9. The preparation method according to claim 1, which specifically comprises:

providing a copper protectant solution;

adopting an electrochemical deposition technology to electroplate the surface of the densified carbon nanotube fiber to form a copper layer, taking out the copper layer from the electroplating solution, and placing the copper layer in a copper protective agent solution to fully soak for 5-30 seconds to obtain the nickel-containing carbon nanotube/copper composite fiber;

preferably, the process conditions of the electrochemical deposition technique include: the output current is 0.001A-0.01A, the electroplating time is 10 s-100 s, and the electroplating temperature is 5-35 ℃.
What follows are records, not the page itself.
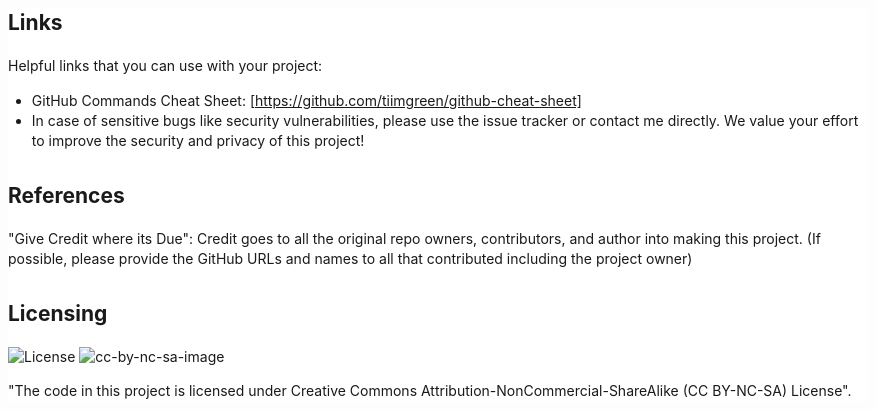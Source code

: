 ## Links

Helpful links that you can use with your project:

- GitHub Commands Cheat Sheet: [https://github.com/tiimgreen/github-cheat-sheet]
- In case of sensitive bugs like security vulnerabilities, please use the issue tracker or contact me directly. 
  We value your effort to improve the security and privacy of this project!

## References

"Give Credit where its Due": Credit goes to all the original repo owners, contributors, and author into making this project.
(If possible, please provide the GitHub URLs and names to all that contributed including the project owner)



## Licensing

![License](https://img.shields.io/badge/License-CC%20BY--NC--SA%204.0-lightgrey.svg)
![cc-by-nc-sa-image](https://licensebuttons.net/l/by-nc-sa/4.0/88x31.png)

"The code in this project is licensed under Creative Commons Attribution-NonCommercial-ShareAlike (CC BY-NC-SA) License".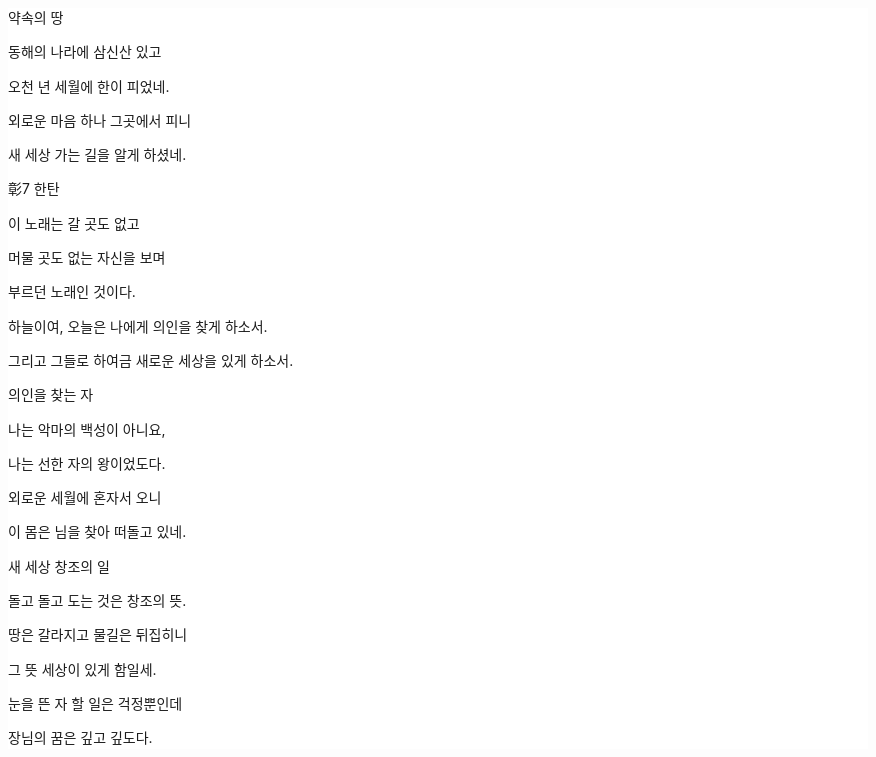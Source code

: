 

 

약속의 땅

 

동해의 나라에 삼신산 있고

오천 년 세월에 한이 피었네.

외로운 마음 하나 그곳에서 피니

새 세상 가는 길을 알게 하셨네.



 

彰7 한탄

 

이 노래는 갈 곳도 없고

머물 곳도 없는 자신을 보며

부르던 노래인 것이다.

하늘이여, 오늘은 나에게 의인을 찾게 하소서.

그리고 그들로 하여금 새로운 세상을 있게 하소서.

 

 

 

 

 

의인을 찾는 자

 

나는 악마의 백성이 아니요,

나는 선한 자의 왕이었도다.

외로운 세월에 혼자서 오니

이 몸은 님을 찾아 떠돌고 있네.



 

새 세상 창조의 일

 

돌고 돌고 도는 것은 창조의 뜻.

땅은 갈라지고 물길은 뒤집히니

그 뜻 세상이 있게 함일세.

눈을 뜬 자 할 일은 걱정뿐인데

장님의 꿈은 깊고 깊도다.
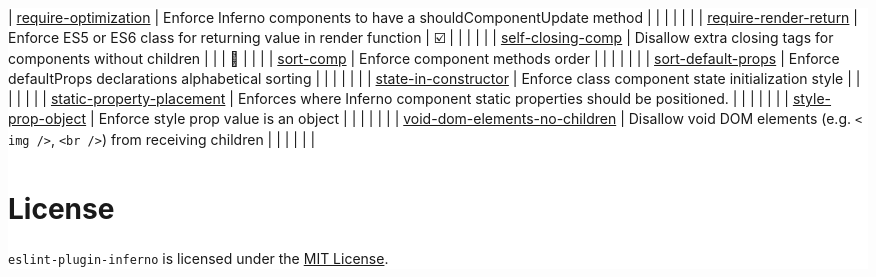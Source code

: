 | [require-optimization](docs/rules/require-optimization.md)                                 | Enforce Inferno components to have a shouldComponentUpdate method                                                                            |    |    |    |    |    |
| [require-render-return](docs/rules/require-render-return.md)                               | Enforce ES5 or ES6 class for returning value in render function                                                                              | ☑️ |    |    |    |    |
| [self-closing-comp](docs/rules/self-closing-comp.md)                                       | Disallow extra closing tags for components without children                                                                                  |    |    | 🔧 |    |    |
| [sort-comp](docs/rules/sort-comp.md)                                                       | Enforce component methods order                                                                                                              |    |    |    |    |    |
| [sort-default-props](docs/rules/sort-default-props.md)                                     | Enforce defaultProps declarations alphabetical sorting                                                                                       |    |    |    |    |    |
| [state-in-constructor](docs/rules/state-in-constructor.md)                                 | Enforce class component state initialization style                                                                                           |    |    |    |    |    |
| [static-property-placement](docs/rules/static-property-placement.md)                       | Enforces where Inferno component static properties should be positioned.                                                                     |    |    |    |    |    |
| [style-prop-object](docs/rules/style-prop-object.md)                                       | Enforce style prop value is an object                                                                                                        |    |    |    |    |    |
| [void-dom-elements-no-children](docs/rules/void-dom-elements-no-children.md)               | Disallow void DOM elements (e.g. `<img />`, `<br />`) from receiving children                                                                |    |    |    |    |    |



# License

`eslint-plugin-inferno` is licensed under the [MIT License](https://opensource.org/licenses/mit-license.php).


[npm-url]: https://npmjs.org/package/eslint-plugin-inferno
[npm-image]: https://img.shields.io/npm/v/eslint-plugin-inferno.svg
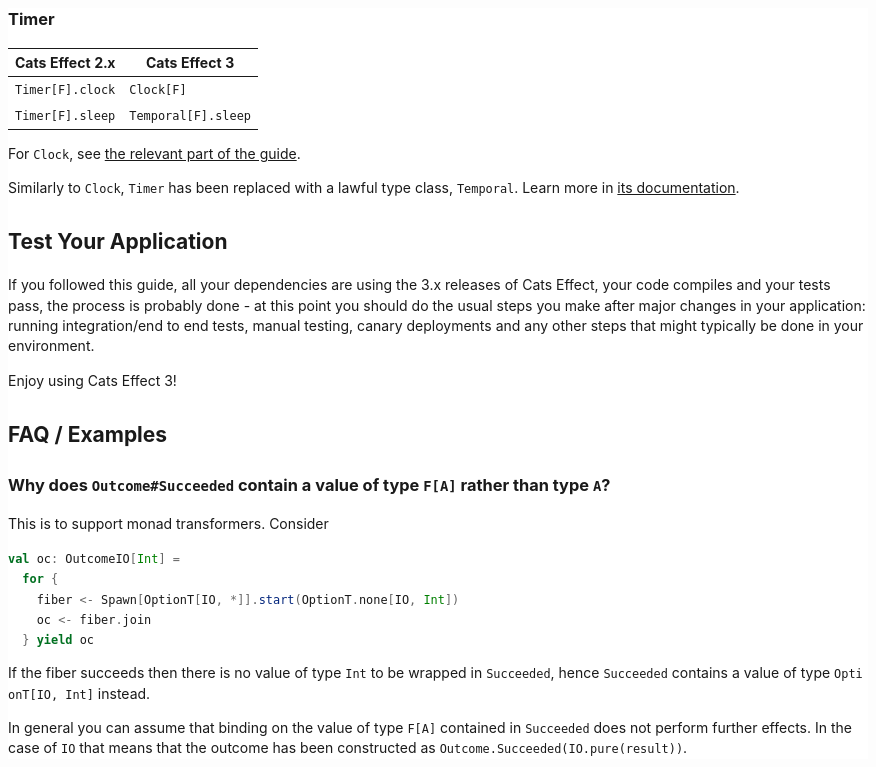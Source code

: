 ### Timer

| Cats Effect 2.x  | Cats Effect 3       |
| ---------------- | ------------------- |
| `Timer[F].clock` | `Clock[F]`          |
| `Timer[F].sleep` | `Temporal[F].sleep` |

For `Clock`, see [the relevant part of the guide](#clock).

Similarly to `Clock`, `Timer` has been replaced with a lawful type class, `Temporal`. Learn more in [its documentation](./typeclasses/temporal.md).

## Test Your Application

If you followed this guide, all your dependencies are using the 3.x releases of Cats Effect, your code compiles and your tests pass,
the process is probably done - at this point you should do the usual steps you make after major changes in your application:
running integration/end to end tests, manual testing, canary deployments and any other steps that might
typically be done in your environment.

Enjoy using Cats Effect 3!

## FAQ / Examples

### Why does `Outcome#Succeeded` contain a value of type `F[A]` rather than type `A`?

This is to support monad transformers. Consider

```scala
val oc: OutcomeIO[Int] =
  for {
    fiber <- Spawn[OptionT[IO, *]].start(OptionT.none[IO, Int])
    oc <- fiber.join
  } yield oc
```

If the fiber succeeds then there is no value of type `Int` to be wrapped in `Succeeded`,
hence `Succeeded` contains a value of type `OptionT[IO, Int]` instead.

In general you can assume that binding on the value of type `F[A]` contained in
`Succeeded` does not perform further effects. In the case of `IO` that means
that the outcome has been constructed as `Outcome.Succeeded(IO.pure(result))`.

[sbt]: https://scala-sbt.org
[scalafix]: https://scalacenter.github.io/scalafix/
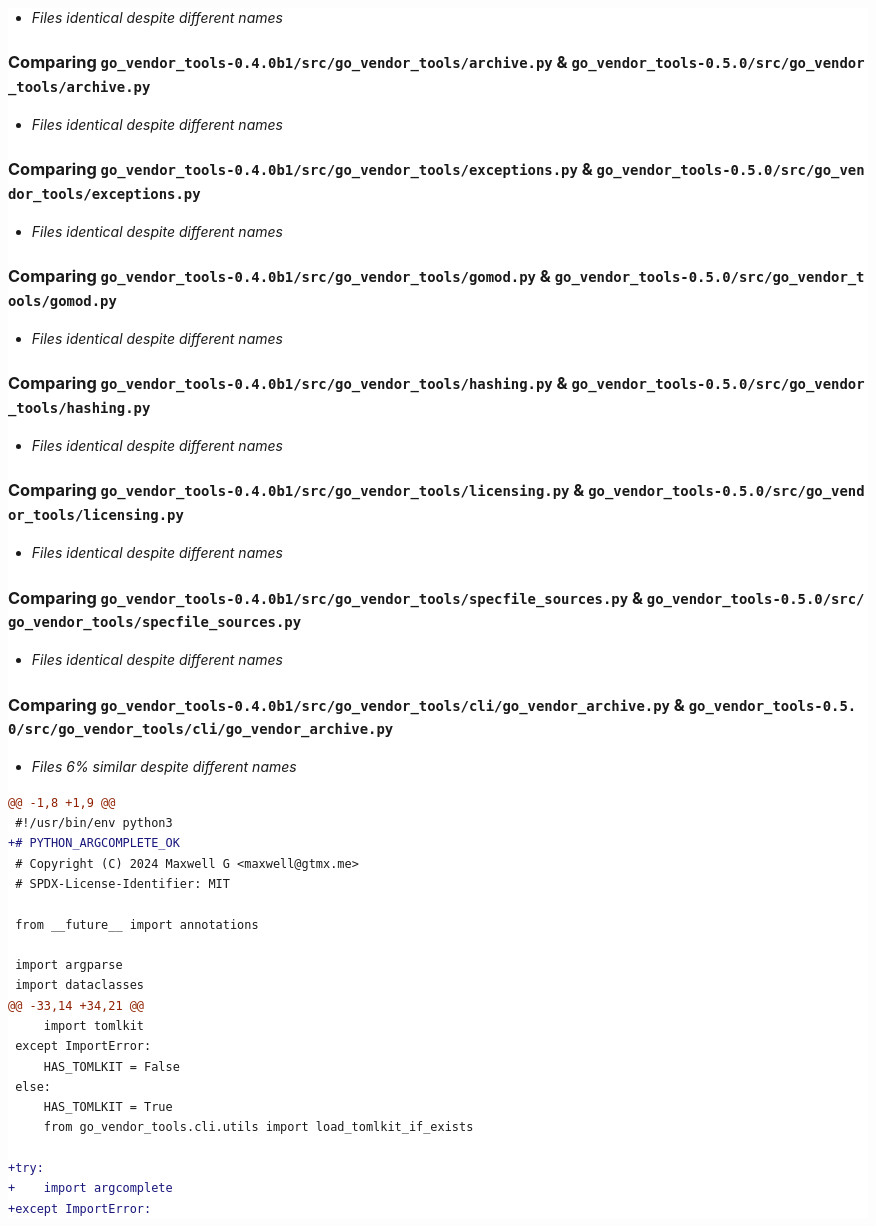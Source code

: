  * *Files identical despite different names*

### Comparing `go_vendor_tools-0.4.0b1/src/go_vendor_tools/archive.py` & `go_vendor_tools-0.5.0/src/go_vendor_tools/archive.py`

 * *Files identical despite different names*

### Comparing `go_vendor_tools-0.4.0b1/src/go_vendor_tools/exceptions.py` & `go_vendor_tools-0.5.0/src/go_vendor_tools/exceptions.py`

 * *Files identical despite different names*

### Comparing `go_vendor_tools-0.4.0b1/src/go_vendor_tools/gomod.py` & `go_vendor_tools-0.5.0/src/go_vendor_tools/gomod.py`

 * *Files identical despite different names*

### Comparing `go_vendor_tools-0.4.0b1/src/go_vendor_tools/hashing.py` & `go_vendor_tools-0.5.0/src/go_vendor_tools/hashing.py`

 * *Files identical despite different names*

### Comparing `go_vendor_tools-0.4.0b1/src/go_vendor_tools/licensing.py` & `go_vendor_tools-0.5.0/src/go_vendor_tools/licensing.py`

 * *Files identical despite different names*

### Comparing `go_vendor_tools-0.4.0b1/src/go_vendor_tools/specfile_sources.py` & `go_vendor_tools-0.5.0/src/go_vendor_tools/specfile_sources.py`

 * *Files identical despite different names*

### Comparing `go_vendor_tools-0.4.0b1/src/go_vendor_tools/cli/go_vendor_archive.py` & `go_vendor_tools-0.5.0/src/go_vendor_tools/cli/go_vendor_archive.py`

 * *Files 6% similar despite different names*

```diff
@@ -1,8 +1,9 @@
 #!/usr/bin/env python3
+# PYTHON_ARGCOMPLETE_OK
 # Copyright (C) 2024 Maxwell G <maxwell@gtmx.me>
 # SPDX-License-Identifier: MIT
 
 from __future__ import annotations
 
 import argparse
 import dataclasses
@@ -33,14 +34,21 @@
     import tomlkit
 except ImportError:
     HAS_TOMLKIT = False
 else:
     HAS_TOMLKIT = True
     from go_vendor_tools.cli.utils import load_tomlkit_if_exists
 
+try:
+    import argcomplete
+except ImportError:
```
10. The nickel-containing carbon nanotube/copper composite fiber prepared by the preparation method according to any one of claims 1 to 9, wherein the nickel content in the nickel-containing carbon nanotube/copper composite fiber is preferably less than 0.01 wt%, and the thickness of the copper layer on the surface of the nickel-containing carbon nanotube/copper composite fiber is preferably 1 μm to 10 μm;

preferably, compared with the original carbon nanotube fiber, the elongation of the nickel-containing carbon nanotube/copper composite fiber is improved by 20-50%;

preferably, the rigidity of the nickel-containing carbon nanotube/copper composite fiber is 600MPa to 1500 MPa;

preferably, the tensile strength of the nickel-containing carbon nanotube/copper composite fiber is 1 GPa-4 GPa;

preferably, the nickel-containing carbon nanotube/copper composite fiber has an interfacial strength of 15 to 25 MPa.